Río de Janeiro. La popularidad de la presidenta brasileña, Dilma Rousseff, subió a 49% en junio, lo que sugiere que ha salido airosa de la primera gran crisis de su gobierno.

Así se desprende de un sondeo de la firma Datafolha publicado este sábado en el sitio web del diario Folha de Sao Paulo. En una consulta efectuada en marzo, Rousseff había obtenido un 47% de aprobación.

La encuesta se realizó entre el 9 y el 10 de junio, después de que el influyente jefe de gabinete de Rousseff, Antonio Palocci, renunciara en medio de sospechas por su fuerte enriquecimiento.
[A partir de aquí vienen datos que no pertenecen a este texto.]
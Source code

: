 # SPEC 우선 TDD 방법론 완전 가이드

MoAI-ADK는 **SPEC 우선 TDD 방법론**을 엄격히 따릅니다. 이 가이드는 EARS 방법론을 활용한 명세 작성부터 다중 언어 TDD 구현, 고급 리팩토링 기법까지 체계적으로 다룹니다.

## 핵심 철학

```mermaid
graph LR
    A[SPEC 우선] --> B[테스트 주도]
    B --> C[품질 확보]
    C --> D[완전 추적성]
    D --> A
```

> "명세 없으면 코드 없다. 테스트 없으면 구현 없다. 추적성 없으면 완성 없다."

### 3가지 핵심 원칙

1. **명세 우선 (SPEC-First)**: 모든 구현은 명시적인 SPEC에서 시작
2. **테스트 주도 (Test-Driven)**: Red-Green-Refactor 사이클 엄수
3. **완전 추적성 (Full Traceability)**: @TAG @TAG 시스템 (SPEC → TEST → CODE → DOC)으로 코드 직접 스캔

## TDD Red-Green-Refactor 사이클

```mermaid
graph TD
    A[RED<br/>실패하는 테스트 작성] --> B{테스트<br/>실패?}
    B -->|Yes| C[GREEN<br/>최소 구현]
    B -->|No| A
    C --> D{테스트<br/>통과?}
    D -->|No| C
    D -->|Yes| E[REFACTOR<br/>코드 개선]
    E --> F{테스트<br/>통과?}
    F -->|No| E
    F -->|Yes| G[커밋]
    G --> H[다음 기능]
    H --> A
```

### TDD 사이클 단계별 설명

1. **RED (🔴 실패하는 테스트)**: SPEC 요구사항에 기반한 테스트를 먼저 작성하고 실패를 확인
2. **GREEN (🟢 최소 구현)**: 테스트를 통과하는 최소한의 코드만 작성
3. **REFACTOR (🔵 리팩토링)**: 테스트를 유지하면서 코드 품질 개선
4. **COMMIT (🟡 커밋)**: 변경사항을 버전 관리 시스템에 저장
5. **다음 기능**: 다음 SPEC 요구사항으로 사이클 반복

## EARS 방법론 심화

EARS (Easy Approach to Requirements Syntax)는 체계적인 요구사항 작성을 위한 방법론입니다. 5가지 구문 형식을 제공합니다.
Palocci, defensor de la disciplina fiscal y de la lucha contra la inflación, negó cualquier irregularidad, pero decidió renunciar al considerar que el escándalo estaba perjudicando al gobierno.

Folha no suministró todos los detalles de la encuesta, que será publicada completa este domingo. Sin embargo, dijo que el sondeo mostraba que la imagen personal de Rousseff se había visto afectada por el escándalo y que había un deterioro en las expectativas sobre la economía, especialmente sobre la inflación.

Marchando a un ritmo anual del 6,5%, la inflación ha superado el techo de la meta oficial.

El sondeo se realizó entre 2.188 personas en todo Brasil, con un margen de error de 2 puntos porcentuales.